Germán Rodríguez
Stata Markdown Princeton University

Citations

Thanks to the amazing Pandoc, markstat now supports bibliographic references. The short script below illustrates the main ideas

citations.stmd
---
title: Literate Data Analysis
author: Germán Rodríguez
date: 1 June 2017
bibliography: markstat.bib
---

Donald Knuth [-@knuth84] is a strong believer in documenting computer
programs and originated the term *literate programming*. This concept
is even more important in data analysis, where documenting each step
in data collection, processing and analysis is crucial [see @leisch02;
@rossini01]. 

## References
---

The script uses a YAML metadata block with a bibliography entry referring to a BibTeX database; in this case markstat.bib,which has the references for my markstat paper (forthcoming). For example the entry for Knuth's paper appears below. The complete file is here.

@article{knuth84,
    author  = "Donald Knuth",
    title   = "Literate Programming",
    journal = "The Computer Journal",
    volume  = 27,
    number  = 2,
    pages   = "97--111",
    year    = 1984
}

Each entry has a unique key and we can cite it using the syntax [@key]. The citation may include a prefix [see @key] and/or a locator [@key, page 101]. If the name has been mentioned already use [-@key]. You may also use just @key with author-year formats (read about styles below).

When you run markstat add the bibliography option. The command will coordinate with Pandoc to run the pandoc-citeproc filter, resolve all the citations, and include them in your dynamic document.

The HTML output for this example, generated with markstat using citations, bib, appears below

citations.html

Literate Data Analysis

Germán Rodríguez

1 June 2017

Donald Knuth (1984) is a strong believer in documenting computer programs and originated the term literate programming. This concept is even more important in data analysis, where documenting each step in data collection, processing and analysis is crucial (see Leisch 2002; Rossini 2001).

References

Knuth, Donald. 1984. “Literate Programming.” The Computer Journal 27 (2): 97—111.

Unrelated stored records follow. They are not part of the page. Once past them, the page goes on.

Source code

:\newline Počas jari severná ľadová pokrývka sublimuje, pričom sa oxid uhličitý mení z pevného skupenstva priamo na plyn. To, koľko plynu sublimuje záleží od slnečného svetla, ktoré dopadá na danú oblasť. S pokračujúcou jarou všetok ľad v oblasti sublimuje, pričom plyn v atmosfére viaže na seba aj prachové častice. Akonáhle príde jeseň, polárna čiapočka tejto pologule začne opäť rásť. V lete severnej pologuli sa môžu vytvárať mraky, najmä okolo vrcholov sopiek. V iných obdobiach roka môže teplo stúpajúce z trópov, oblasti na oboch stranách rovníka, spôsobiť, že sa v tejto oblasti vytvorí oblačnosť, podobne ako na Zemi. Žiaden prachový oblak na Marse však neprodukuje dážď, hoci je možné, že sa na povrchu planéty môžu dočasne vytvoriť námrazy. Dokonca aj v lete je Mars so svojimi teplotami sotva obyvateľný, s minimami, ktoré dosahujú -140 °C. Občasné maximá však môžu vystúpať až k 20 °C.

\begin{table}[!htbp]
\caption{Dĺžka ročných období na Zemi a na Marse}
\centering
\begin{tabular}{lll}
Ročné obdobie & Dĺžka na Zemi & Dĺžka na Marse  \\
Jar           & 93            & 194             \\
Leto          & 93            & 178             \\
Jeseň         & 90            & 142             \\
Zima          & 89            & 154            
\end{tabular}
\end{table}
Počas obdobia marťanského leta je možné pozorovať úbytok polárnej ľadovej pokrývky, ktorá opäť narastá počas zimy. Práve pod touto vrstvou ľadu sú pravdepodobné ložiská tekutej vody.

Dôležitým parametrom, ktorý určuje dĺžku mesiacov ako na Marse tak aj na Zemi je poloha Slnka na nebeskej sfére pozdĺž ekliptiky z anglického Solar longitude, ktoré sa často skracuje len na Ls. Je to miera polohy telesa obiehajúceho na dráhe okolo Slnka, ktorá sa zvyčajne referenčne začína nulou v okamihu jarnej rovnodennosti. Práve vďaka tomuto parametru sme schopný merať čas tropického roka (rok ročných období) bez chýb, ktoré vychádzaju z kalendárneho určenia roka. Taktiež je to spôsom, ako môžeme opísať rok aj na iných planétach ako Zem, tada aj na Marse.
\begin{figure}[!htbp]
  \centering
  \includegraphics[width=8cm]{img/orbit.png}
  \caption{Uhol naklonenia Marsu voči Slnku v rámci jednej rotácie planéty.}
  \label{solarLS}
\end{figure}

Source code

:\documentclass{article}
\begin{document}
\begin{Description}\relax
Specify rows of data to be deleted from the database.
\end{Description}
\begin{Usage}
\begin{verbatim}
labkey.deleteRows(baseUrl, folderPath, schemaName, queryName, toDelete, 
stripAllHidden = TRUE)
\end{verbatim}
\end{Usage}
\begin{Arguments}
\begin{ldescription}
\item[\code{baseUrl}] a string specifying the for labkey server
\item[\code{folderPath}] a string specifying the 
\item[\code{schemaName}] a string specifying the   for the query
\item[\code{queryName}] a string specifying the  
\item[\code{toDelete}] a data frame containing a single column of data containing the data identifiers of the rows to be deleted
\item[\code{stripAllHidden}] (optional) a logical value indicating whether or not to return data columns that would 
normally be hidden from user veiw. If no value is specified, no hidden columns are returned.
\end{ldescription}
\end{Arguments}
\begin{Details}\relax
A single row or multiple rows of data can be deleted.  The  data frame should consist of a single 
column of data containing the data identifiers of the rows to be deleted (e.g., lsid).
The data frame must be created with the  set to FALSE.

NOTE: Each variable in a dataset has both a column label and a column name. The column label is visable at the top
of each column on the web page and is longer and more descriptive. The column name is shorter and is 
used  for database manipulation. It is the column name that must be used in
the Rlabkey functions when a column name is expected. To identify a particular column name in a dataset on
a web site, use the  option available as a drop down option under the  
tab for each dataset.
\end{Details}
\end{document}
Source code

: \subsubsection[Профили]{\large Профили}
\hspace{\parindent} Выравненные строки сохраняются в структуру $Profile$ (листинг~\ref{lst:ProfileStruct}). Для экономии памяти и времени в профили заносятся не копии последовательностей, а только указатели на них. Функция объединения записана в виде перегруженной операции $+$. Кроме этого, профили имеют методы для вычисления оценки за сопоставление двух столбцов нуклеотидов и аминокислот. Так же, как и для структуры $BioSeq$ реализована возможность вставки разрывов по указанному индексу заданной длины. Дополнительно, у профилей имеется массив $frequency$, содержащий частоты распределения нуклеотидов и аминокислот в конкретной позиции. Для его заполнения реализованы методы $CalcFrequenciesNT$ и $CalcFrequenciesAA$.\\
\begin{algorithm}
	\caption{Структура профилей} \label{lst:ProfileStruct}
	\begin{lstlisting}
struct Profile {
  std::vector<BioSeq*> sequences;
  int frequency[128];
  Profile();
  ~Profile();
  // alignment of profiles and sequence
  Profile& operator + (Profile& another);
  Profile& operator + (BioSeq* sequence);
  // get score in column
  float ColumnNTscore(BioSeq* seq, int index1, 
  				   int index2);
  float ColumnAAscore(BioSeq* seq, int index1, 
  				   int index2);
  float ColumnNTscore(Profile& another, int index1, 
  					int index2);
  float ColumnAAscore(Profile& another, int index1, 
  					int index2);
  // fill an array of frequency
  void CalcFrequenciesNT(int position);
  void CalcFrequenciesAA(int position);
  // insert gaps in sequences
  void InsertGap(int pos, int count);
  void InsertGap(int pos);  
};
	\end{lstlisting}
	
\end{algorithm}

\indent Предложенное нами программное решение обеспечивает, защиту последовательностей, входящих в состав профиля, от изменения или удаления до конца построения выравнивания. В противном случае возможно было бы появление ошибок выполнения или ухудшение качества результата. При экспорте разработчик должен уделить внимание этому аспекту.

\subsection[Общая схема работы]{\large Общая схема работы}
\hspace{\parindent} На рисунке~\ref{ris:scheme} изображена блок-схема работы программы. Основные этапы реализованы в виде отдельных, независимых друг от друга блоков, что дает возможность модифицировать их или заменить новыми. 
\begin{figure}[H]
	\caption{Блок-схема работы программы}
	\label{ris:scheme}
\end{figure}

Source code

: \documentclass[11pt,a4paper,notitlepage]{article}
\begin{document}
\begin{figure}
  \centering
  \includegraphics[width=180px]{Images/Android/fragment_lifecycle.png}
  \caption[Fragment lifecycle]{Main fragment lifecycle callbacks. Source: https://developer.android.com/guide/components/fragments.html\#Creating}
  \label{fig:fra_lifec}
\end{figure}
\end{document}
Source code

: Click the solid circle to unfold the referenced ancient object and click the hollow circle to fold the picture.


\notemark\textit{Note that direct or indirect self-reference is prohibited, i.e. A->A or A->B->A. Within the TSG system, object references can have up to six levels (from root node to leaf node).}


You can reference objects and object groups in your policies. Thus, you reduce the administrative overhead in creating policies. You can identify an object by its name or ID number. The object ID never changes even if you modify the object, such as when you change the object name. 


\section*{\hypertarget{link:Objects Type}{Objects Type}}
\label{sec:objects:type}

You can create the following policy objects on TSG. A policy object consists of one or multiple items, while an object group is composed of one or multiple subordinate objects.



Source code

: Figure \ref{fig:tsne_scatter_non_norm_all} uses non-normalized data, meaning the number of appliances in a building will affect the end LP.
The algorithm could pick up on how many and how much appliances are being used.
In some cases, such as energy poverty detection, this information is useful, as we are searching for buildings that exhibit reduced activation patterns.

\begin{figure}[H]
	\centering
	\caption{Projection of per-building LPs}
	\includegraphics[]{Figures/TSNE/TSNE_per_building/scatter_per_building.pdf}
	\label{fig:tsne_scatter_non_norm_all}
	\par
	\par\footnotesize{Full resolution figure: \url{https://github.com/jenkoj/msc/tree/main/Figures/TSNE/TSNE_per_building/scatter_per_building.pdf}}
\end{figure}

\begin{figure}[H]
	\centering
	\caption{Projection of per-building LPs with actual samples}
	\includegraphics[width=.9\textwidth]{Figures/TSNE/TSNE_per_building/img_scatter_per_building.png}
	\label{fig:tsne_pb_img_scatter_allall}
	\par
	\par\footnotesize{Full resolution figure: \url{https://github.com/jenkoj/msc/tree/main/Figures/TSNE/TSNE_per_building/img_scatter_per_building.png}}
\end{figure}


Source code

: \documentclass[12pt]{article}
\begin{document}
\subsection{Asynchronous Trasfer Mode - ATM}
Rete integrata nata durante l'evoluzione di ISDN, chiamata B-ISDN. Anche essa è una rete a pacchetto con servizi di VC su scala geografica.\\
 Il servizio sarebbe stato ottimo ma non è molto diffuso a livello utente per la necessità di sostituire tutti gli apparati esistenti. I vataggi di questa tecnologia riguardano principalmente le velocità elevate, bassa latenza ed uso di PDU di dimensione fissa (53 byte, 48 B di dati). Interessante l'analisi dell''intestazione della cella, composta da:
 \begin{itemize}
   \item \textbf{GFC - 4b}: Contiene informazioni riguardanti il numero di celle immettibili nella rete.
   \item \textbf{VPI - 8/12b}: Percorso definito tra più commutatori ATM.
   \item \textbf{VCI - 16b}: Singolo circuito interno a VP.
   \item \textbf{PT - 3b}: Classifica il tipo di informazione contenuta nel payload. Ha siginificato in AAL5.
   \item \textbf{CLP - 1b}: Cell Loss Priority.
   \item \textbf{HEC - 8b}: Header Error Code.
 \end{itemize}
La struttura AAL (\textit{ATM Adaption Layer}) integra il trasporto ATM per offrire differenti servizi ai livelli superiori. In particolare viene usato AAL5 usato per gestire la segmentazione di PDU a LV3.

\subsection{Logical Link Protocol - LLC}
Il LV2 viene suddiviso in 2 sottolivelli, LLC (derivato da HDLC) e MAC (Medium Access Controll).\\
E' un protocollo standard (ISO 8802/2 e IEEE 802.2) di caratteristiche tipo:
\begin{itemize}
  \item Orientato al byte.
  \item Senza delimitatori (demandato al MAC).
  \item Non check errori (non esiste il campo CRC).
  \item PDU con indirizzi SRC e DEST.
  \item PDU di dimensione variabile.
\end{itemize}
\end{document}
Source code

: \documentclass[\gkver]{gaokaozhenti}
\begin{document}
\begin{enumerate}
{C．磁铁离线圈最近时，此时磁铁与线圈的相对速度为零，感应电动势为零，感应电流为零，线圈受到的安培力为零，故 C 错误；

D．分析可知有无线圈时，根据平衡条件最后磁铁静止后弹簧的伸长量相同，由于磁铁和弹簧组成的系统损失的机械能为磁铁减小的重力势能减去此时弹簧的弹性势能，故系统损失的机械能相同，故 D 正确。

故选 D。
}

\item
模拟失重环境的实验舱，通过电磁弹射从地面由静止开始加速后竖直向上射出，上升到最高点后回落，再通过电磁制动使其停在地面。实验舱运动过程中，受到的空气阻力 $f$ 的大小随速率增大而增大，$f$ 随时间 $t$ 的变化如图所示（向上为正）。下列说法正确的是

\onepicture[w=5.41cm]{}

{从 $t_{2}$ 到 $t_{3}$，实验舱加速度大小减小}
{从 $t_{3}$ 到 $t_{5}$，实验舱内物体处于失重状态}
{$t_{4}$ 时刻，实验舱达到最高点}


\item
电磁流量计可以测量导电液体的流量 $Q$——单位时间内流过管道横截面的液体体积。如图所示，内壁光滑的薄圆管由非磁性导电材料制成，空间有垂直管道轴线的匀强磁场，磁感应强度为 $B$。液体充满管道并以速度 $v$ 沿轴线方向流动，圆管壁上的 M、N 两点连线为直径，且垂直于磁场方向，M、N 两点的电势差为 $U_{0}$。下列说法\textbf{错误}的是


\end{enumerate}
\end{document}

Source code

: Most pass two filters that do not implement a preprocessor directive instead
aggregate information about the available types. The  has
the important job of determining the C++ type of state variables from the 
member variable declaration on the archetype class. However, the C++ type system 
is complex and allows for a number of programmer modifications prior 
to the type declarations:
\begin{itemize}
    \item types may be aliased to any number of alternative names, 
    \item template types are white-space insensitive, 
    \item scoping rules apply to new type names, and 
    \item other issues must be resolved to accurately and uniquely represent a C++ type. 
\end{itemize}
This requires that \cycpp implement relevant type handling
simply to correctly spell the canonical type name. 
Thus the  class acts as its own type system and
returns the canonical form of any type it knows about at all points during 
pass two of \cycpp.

Leisch, F. 2002. “Sweave: Dynamic Generation of Statistical Reports Using Literate Data Analysis.” In Compstat 2002. Proceedings in Computational Statistics, and edited by Wolfgang Härdle and Bernd Rönz, 575–80. Physika Verlag, Heidelberg, Germany.

Rossini, A. J. 2001. “Literate Statistical Practice.” In DSC 2001. Proceedings of the 2nd International Workshop on Distributed Statistical Computing, edited by K. Hornick and F. Leisch. http://www.R-project.org/conferences/DSC-2001.

 

Citation Styles

The default style is the Chicago Manual of Style author-date format, but you can use any style available in Citation Style Language (CSL), of which there are more than 8,000 listed in the Zotero Style Repository. To change style download the .csl file and add a reference to it in the YAML block. For example to change to the IEEE style I downloaded proceedings-of-the-ieee.csl from the repository, edited the metadata to read

---
title: Literate Data Analysis
author: Germán Rodríguez
date: 1 June 2017
bibliography: markstat.bib
csl: proceedings-of-the-ieee.csl
---

Saving the file as citations2.stmd and running markstat using citations2, bib results in the output below.

citations2.html

Literate Data Analysis

Germán Rodríguez

1 June 2017

Donald Knuth [1] is a strong believer in documenting computer programs and originated the term literate programming. This concept is even more important in data analysis, where documenting each step in data collection, processing and analysis is crucial [2], [3].

References

[1] D. Knuth, “Literate programming,” The Computer Journal, vol. 27, no. 2, p. 97—111, 1984.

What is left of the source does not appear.